▶ **What you are asked to do**: For every line in the entries that contains "string", show the whole line.

Saved entries
· · · · ·

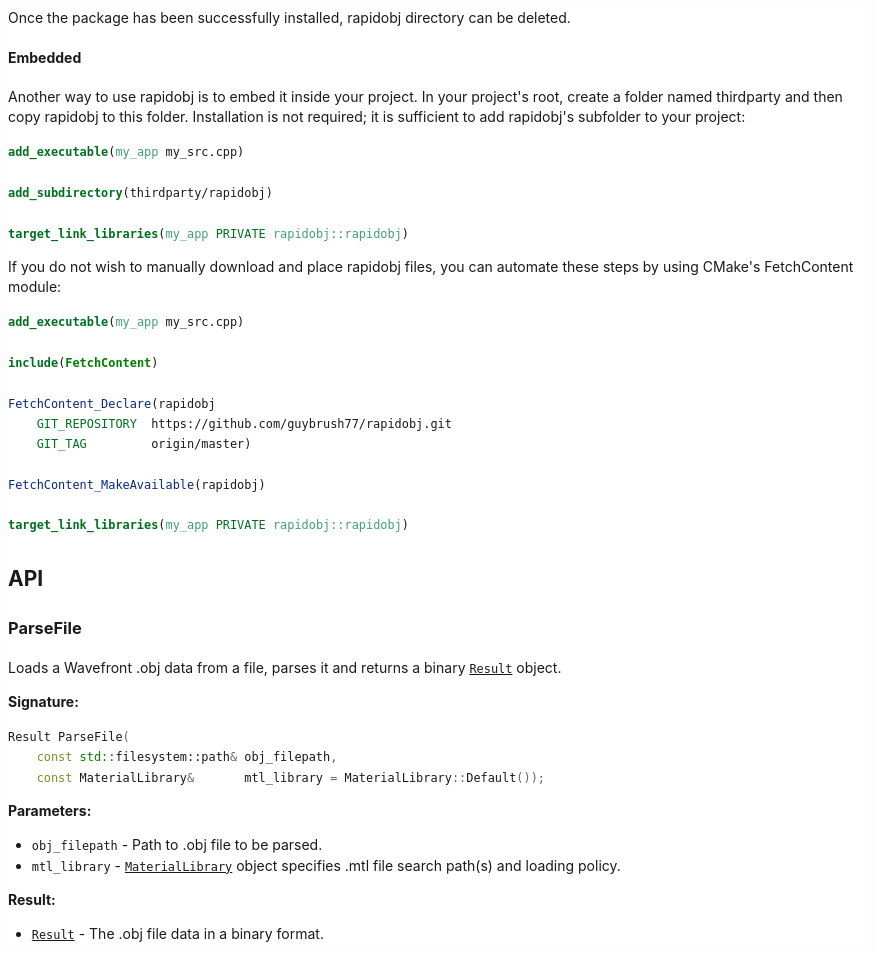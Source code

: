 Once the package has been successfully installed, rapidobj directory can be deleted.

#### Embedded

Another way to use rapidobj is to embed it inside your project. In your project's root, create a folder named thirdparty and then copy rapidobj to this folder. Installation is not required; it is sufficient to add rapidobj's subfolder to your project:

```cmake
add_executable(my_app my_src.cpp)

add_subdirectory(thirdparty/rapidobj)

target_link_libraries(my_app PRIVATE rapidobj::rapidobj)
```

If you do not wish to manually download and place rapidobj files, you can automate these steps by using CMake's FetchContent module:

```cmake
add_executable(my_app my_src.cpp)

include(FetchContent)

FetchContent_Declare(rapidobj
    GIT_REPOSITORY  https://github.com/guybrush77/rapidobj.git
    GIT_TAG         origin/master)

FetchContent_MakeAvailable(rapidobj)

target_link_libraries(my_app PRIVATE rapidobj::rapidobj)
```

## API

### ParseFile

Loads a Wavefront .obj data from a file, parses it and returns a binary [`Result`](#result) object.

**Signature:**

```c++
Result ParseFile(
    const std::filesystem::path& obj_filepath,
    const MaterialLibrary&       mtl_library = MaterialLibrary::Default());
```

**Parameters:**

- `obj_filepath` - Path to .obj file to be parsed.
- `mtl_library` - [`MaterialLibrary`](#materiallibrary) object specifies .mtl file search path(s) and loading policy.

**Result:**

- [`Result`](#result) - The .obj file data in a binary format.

· · · · ·

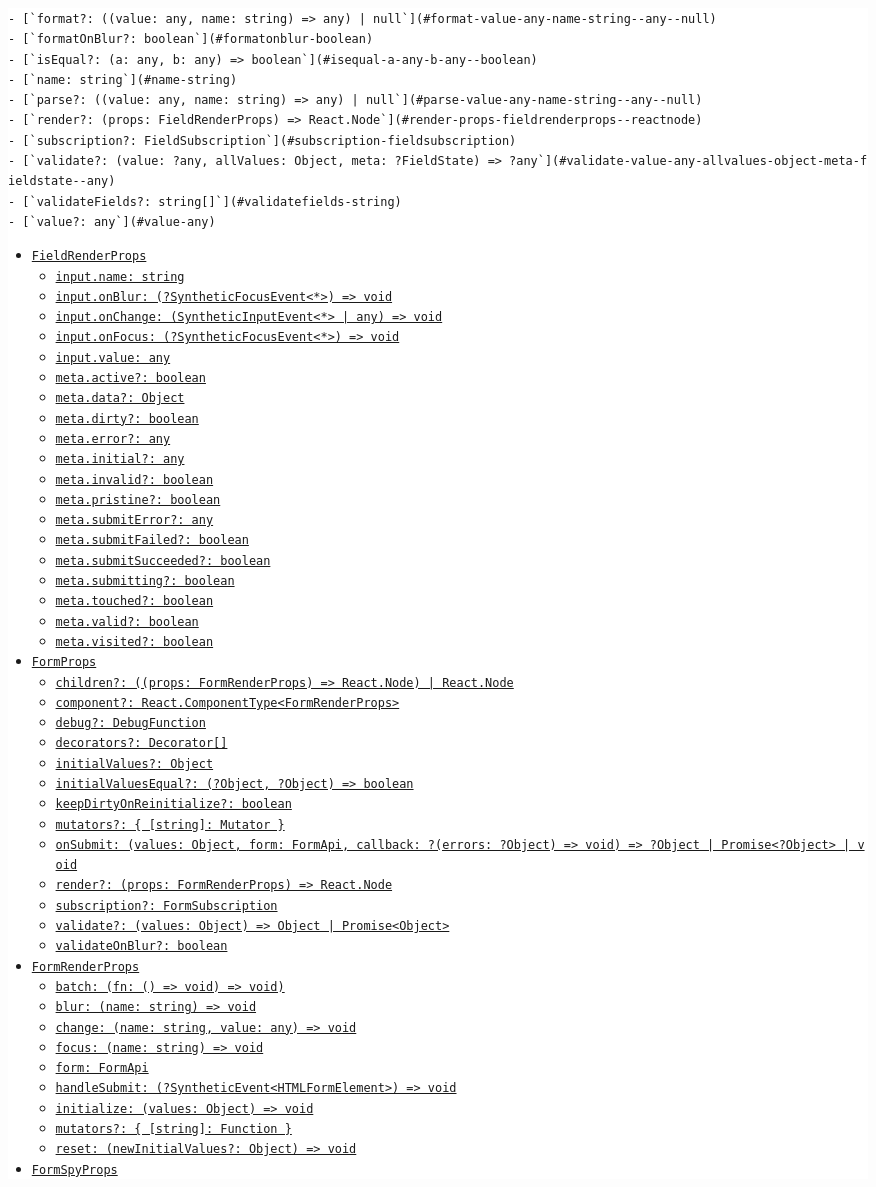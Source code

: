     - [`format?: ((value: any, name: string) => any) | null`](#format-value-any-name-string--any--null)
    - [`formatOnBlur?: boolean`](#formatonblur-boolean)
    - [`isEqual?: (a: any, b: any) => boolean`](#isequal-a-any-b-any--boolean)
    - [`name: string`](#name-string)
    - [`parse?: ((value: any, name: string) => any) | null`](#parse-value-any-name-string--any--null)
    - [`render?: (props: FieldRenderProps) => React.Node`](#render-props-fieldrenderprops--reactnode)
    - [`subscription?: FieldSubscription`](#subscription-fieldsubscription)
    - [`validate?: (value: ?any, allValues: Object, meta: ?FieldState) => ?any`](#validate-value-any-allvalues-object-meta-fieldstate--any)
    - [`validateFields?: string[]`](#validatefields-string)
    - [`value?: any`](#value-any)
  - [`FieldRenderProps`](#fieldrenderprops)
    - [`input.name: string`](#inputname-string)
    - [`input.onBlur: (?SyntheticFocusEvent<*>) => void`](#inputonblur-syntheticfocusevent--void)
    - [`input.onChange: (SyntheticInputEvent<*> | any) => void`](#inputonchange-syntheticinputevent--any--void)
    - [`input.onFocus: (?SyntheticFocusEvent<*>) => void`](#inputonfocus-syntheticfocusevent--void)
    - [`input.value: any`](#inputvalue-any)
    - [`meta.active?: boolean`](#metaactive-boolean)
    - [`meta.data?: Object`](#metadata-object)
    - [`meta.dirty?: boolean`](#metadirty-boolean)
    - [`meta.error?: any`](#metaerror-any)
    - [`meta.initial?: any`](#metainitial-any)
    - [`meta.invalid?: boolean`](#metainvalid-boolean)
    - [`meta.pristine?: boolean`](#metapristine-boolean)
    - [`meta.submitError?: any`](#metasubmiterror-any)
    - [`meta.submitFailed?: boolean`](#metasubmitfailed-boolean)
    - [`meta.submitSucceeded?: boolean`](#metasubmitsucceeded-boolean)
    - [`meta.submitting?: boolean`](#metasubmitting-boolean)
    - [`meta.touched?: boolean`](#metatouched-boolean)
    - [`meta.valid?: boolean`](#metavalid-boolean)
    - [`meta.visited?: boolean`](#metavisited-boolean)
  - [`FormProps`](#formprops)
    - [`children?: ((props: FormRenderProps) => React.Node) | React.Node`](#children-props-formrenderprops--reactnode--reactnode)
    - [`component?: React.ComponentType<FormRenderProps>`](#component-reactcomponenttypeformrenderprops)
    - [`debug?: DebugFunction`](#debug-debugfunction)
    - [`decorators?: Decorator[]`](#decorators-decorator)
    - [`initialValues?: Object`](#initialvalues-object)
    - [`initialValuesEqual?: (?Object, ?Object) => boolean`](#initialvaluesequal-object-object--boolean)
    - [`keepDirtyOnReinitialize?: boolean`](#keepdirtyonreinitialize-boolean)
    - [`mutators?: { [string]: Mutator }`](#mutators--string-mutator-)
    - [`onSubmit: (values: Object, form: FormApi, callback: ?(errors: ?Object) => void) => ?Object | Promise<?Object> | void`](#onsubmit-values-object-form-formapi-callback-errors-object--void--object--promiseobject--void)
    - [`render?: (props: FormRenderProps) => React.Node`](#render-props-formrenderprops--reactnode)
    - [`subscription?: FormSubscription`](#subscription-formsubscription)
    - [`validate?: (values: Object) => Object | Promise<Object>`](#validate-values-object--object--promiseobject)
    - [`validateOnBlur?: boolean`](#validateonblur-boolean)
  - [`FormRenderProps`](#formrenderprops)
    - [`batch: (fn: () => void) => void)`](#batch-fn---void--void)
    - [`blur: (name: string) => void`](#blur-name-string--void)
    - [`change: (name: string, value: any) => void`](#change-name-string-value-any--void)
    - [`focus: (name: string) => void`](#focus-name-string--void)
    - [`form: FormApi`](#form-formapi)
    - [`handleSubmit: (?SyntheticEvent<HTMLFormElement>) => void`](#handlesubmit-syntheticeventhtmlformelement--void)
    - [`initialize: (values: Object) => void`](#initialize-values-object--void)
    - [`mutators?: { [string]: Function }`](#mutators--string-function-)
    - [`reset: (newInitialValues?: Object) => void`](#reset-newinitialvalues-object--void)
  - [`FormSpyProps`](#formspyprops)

· · · · ·

▶ **Answer for this exercise**:
:     - [`format?: ((value: any, name: string) => any) | null`](#format-value-any-name-string--any--null)
    - [`name: string`](#name-string)
    - [`parse?: ((value: any, name: string) => any) | null`](#parse-value-any-name-string--any--null)
    - [`validateFields?: string[]`](#validatefields-string)
    - [`input.name: string`](#inputname-string)
    - [`mutators?: { [string]: Mutator }`](#mutators--string-mutator-)
    - [`blur: (name: string) => void`](#blur-name-string--void)
    - [`change: (name: string, value: any) => void`](#change-name-string-value-any--void)
    - [`focus: (name: string) => void`](#focus-name-string--void)
    - [`mutators?: { [string]: Function }`](#mutators--string-function-)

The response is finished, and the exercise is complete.